> [What the exercise asks]:
Show every line in the material below in which the string "expenses" appears.

========================================

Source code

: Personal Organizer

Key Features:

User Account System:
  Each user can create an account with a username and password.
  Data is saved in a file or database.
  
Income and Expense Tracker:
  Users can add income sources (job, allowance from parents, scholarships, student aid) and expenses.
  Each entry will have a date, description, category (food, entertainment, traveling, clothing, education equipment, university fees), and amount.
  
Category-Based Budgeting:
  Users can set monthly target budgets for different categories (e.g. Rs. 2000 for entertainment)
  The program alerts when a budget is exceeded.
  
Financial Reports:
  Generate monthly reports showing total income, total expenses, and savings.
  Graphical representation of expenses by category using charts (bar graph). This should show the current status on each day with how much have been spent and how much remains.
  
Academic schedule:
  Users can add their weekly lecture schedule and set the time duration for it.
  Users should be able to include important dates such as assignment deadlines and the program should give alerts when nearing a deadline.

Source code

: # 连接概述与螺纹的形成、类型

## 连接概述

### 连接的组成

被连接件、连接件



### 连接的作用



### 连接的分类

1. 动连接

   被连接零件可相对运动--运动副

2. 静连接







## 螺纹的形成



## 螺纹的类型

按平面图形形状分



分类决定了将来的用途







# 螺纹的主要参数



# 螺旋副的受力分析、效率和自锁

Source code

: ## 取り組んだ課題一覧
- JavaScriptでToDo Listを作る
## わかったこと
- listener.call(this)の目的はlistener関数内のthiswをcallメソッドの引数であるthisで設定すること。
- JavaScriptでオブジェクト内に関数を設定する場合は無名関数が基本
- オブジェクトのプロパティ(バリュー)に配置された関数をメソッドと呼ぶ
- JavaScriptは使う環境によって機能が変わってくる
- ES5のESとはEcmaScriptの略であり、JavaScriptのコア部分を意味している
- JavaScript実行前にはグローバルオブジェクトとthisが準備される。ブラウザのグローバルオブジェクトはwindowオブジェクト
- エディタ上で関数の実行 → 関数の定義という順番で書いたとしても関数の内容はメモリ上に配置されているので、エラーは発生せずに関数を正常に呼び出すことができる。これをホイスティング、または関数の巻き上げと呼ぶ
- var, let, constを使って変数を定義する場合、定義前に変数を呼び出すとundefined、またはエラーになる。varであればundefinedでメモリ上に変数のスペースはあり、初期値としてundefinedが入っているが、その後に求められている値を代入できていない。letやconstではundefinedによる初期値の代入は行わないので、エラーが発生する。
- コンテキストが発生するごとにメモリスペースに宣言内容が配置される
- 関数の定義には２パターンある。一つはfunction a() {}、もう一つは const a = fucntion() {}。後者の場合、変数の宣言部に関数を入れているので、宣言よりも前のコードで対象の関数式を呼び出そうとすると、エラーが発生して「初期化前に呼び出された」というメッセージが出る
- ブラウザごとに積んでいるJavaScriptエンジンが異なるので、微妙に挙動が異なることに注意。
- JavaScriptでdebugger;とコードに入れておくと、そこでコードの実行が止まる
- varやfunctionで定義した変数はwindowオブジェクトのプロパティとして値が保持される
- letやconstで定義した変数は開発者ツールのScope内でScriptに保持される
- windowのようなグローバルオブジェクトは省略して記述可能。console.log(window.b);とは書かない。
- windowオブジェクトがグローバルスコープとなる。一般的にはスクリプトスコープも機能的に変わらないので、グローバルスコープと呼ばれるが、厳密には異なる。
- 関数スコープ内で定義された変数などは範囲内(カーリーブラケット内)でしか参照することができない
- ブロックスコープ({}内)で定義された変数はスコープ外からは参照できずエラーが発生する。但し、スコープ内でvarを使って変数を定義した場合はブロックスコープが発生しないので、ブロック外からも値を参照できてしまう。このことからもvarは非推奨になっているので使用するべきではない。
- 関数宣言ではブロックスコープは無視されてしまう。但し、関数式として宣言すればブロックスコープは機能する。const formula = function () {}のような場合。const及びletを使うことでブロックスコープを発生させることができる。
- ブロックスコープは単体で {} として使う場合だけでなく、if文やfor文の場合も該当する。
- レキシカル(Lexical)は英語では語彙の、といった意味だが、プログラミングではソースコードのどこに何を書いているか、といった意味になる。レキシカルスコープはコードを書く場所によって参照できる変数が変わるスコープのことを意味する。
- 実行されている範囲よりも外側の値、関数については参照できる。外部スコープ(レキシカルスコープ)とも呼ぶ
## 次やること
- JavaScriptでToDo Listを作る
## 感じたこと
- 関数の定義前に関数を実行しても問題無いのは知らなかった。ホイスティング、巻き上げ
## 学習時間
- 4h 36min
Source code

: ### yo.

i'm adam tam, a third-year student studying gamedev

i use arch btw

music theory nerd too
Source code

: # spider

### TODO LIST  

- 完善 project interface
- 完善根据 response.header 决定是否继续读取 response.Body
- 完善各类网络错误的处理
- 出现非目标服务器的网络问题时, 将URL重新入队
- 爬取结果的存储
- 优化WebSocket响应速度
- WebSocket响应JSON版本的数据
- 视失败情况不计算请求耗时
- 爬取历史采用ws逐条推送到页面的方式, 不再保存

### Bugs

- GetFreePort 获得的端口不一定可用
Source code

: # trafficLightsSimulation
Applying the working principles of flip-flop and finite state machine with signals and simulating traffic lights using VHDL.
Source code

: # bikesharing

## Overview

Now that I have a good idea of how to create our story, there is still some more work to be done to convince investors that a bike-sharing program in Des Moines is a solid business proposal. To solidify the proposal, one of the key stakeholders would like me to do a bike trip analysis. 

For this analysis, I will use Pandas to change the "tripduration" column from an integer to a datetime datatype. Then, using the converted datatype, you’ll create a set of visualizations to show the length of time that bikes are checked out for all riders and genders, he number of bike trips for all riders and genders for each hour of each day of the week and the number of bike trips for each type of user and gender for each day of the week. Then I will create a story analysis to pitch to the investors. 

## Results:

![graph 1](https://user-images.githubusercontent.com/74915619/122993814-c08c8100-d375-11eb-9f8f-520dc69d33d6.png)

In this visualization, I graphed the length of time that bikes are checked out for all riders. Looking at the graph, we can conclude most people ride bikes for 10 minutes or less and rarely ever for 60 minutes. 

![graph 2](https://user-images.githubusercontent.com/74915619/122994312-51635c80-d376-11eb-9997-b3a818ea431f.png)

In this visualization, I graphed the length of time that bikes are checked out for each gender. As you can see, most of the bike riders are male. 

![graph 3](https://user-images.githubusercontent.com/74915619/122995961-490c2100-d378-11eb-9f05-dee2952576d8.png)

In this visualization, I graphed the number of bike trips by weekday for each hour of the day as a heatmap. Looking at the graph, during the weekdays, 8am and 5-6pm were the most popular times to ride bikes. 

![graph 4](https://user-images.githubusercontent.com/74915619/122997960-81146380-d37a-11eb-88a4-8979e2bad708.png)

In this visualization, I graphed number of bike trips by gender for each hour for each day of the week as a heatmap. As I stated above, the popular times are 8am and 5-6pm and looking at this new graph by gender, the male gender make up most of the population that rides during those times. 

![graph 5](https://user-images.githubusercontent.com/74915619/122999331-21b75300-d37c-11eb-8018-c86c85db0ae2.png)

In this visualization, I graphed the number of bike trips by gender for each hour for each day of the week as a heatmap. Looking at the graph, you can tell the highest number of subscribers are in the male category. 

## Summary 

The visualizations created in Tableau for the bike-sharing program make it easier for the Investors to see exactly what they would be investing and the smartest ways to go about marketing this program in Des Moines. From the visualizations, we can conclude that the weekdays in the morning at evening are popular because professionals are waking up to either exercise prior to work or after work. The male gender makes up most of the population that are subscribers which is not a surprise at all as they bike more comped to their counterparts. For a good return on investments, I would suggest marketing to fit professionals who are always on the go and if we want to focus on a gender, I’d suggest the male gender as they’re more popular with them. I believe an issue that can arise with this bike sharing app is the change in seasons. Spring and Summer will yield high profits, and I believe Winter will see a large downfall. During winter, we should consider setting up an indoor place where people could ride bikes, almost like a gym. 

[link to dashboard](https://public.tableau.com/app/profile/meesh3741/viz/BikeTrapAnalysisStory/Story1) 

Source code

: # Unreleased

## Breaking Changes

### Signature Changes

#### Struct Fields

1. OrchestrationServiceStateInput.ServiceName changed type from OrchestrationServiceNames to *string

========================================

> [Result of this exercise]:
  Users can add income sources (job, allowance from parents, scholarships, student aid) and expenses.
  Generate monthly reports showing total income, total expenses, and savings.
  Graphical representation of expenses by category using charts (bar graph). This should show the current status on each day with how much have been spent and how much remains.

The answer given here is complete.